REQUIRED WORK: From the line containing "conditions, logical errors)." through the last line of the data, return those lines exactly as written and nothing more.

RECORDS PROVIDED:
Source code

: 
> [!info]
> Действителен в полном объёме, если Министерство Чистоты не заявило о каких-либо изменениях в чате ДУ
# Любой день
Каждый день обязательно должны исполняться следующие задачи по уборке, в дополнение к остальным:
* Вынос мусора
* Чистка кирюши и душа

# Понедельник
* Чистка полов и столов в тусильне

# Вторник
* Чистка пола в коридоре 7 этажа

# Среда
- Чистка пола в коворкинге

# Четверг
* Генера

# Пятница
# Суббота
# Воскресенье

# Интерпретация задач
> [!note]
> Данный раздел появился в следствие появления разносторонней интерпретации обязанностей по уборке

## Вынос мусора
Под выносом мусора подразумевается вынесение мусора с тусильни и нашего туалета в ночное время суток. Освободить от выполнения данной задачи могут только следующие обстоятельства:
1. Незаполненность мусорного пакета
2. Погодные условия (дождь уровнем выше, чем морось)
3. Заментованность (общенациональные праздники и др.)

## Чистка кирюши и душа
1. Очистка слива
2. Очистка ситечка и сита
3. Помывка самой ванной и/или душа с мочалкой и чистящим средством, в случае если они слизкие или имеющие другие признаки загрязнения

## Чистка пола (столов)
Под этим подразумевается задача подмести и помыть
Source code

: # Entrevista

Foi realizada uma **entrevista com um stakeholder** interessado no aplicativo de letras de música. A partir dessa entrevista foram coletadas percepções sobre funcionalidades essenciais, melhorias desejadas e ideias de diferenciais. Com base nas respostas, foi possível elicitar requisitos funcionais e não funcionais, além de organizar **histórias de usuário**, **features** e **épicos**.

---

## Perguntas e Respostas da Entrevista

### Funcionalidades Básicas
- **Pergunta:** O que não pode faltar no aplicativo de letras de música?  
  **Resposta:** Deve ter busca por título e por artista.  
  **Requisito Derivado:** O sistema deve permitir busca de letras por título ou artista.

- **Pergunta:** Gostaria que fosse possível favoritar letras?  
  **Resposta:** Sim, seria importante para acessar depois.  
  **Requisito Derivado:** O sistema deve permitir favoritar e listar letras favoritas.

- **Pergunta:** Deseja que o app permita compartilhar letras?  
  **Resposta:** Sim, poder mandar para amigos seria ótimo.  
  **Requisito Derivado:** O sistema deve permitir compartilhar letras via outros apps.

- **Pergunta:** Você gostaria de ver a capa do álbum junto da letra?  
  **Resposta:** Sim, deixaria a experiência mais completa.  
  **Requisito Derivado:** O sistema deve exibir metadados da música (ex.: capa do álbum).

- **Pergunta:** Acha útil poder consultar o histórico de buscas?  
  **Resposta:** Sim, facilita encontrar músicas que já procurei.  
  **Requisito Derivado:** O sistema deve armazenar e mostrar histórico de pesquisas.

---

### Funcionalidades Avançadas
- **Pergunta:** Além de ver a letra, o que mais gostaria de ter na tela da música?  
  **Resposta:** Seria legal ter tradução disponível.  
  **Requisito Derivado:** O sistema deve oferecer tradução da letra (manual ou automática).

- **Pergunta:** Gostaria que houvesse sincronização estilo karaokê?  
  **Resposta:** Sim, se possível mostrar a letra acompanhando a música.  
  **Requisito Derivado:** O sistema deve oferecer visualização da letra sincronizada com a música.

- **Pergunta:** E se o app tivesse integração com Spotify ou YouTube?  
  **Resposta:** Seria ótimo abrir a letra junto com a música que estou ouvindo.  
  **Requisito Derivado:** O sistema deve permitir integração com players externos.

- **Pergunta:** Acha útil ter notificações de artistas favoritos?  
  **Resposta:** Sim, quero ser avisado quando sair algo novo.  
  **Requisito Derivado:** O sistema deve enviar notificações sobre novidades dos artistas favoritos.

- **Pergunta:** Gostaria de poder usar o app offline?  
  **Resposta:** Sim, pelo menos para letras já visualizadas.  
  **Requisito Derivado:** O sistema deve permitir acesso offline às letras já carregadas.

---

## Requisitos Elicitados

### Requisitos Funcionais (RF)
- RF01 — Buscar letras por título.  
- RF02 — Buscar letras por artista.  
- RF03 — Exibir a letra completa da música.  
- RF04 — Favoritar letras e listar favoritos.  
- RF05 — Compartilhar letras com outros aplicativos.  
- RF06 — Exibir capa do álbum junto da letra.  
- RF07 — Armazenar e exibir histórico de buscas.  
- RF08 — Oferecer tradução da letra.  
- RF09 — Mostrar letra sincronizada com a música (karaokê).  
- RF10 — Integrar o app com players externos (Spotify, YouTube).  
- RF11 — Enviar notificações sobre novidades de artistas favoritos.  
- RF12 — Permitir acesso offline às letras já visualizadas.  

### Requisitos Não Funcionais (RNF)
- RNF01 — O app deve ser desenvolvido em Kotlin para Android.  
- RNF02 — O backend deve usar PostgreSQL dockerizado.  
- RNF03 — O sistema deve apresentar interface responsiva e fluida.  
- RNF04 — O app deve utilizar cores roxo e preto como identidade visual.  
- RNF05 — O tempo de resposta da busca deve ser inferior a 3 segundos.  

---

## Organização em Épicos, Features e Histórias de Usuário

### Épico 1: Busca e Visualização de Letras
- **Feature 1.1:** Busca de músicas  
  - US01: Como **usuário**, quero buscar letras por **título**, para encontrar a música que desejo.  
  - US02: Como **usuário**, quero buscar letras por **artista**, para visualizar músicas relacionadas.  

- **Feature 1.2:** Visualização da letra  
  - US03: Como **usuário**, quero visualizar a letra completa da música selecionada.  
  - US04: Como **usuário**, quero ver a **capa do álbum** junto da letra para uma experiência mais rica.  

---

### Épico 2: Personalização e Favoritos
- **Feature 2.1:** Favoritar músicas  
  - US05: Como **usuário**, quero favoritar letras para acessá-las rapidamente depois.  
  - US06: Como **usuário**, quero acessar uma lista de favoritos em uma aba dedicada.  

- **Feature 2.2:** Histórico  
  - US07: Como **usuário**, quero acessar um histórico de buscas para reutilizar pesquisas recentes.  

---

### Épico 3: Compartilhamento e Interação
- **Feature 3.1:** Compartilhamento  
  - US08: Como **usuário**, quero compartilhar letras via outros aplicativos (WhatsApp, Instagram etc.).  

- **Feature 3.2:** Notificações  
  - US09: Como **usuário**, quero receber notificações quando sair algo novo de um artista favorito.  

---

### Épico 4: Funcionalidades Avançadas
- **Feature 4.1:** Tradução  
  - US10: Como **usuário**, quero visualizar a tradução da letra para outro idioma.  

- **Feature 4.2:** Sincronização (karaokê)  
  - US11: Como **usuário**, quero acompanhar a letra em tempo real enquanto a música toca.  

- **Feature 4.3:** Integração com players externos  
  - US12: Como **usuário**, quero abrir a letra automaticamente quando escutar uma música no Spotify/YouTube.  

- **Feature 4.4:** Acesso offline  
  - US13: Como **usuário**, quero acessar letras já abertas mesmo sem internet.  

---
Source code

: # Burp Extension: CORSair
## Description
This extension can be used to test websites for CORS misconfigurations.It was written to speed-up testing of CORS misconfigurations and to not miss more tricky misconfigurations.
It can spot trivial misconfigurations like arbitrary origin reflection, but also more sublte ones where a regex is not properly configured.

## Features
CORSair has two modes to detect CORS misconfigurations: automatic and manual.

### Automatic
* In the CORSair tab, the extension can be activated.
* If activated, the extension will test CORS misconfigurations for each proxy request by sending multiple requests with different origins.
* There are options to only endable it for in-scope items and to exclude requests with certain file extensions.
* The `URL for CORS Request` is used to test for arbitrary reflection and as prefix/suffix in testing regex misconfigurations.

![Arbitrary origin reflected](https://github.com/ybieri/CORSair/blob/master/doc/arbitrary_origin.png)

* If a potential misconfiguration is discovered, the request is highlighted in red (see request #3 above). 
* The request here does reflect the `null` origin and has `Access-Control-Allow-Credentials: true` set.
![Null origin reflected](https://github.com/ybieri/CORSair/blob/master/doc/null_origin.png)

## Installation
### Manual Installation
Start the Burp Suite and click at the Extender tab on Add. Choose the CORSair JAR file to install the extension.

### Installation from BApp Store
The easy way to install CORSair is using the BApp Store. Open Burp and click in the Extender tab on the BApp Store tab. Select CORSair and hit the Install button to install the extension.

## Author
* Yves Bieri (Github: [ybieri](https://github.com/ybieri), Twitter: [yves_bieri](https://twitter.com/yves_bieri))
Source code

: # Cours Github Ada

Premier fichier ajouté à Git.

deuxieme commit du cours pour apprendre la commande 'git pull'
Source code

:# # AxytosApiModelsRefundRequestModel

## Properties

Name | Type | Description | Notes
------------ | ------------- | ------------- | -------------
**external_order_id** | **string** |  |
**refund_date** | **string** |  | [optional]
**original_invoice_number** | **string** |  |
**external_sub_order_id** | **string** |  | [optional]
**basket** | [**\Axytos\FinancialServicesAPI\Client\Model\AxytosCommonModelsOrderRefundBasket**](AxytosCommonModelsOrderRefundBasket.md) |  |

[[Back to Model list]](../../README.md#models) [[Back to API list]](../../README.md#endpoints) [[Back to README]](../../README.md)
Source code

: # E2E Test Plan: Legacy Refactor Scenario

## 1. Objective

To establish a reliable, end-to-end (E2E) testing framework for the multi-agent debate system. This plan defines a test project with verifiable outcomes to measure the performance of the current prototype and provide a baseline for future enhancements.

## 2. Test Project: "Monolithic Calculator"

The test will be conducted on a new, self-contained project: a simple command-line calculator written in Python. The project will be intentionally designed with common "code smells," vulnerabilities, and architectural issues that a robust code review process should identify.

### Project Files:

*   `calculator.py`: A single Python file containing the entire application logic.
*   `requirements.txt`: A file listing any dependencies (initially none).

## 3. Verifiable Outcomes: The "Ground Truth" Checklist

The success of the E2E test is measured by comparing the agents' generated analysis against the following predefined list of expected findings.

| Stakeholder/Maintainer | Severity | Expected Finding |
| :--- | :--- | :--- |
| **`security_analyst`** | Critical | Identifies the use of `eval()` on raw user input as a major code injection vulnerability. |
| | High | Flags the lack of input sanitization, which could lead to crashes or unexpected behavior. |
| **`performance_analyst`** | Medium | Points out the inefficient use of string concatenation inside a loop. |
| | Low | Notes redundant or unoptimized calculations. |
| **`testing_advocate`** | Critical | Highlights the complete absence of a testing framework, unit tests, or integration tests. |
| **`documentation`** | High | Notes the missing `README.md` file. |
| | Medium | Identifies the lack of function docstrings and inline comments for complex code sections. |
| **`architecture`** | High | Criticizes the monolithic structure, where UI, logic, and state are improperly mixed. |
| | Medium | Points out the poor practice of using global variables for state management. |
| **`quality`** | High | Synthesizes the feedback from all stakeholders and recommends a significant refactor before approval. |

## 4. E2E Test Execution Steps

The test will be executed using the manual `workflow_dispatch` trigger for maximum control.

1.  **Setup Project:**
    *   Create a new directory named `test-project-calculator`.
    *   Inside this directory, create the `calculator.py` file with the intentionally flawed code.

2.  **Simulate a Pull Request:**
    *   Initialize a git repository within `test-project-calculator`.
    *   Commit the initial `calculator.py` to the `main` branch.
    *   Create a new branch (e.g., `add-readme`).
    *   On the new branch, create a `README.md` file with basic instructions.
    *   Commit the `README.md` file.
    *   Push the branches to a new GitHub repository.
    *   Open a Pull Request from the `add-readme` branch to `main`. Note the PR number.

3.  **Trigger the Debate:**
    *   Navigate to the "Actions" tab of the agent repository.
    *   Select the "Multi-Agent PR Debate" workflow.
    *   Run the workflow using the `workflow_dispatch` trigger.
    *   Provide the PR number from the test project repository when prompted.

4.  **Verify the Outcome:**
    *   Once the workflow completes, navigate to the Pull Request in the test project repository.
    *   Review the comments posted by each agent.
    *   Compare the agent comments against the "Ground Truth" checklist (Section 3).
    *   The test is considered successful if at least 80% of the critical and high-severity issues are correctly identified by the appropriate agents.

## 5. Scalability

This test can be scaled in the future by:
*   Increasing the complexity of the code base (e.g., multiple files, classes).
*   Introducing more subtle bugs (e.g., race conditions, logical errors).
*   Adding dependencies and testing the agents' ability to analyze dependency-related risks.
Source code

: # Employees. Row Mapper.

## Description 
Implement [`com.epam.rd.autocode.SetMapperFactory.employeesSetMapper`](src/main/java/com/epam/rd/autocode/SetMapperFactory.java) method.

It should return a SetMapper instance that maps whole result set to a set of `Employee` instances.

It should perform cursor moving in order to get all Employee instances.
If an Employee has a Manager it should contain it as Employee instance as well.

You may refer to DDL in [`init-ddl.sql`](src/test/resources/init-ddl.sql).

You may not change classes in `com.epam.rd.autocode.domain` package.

RESPONSE FOR THIS EXERCISE:
*   Introducing more subtle bugs (e.g., race conditions, logical errors).
*   Adding dependencies and testing the agents' ability to analyze dependency-related risks.
Source code

: # Employees. Row Mapper.

## Description 
Implement [`com.epam.rd.autocode.SetMapperFactory.employeesSetMapper`](src/main/java/com/epam/rd/autocode/SetMapperFactory.java) method.

It should return a SetMapper instance that maps whole result set to a set of `Employee` instances.

It should perform cursor moving in order to get all Employee instances.
If an Employee has a Manager it should contain it as Employee instance as well.

You may refer to DDL in [`init-ddl.sql`](src/test/resources/init-ddl.sql).

You may not change classes in `com.epam.rd.autocode.domain` package.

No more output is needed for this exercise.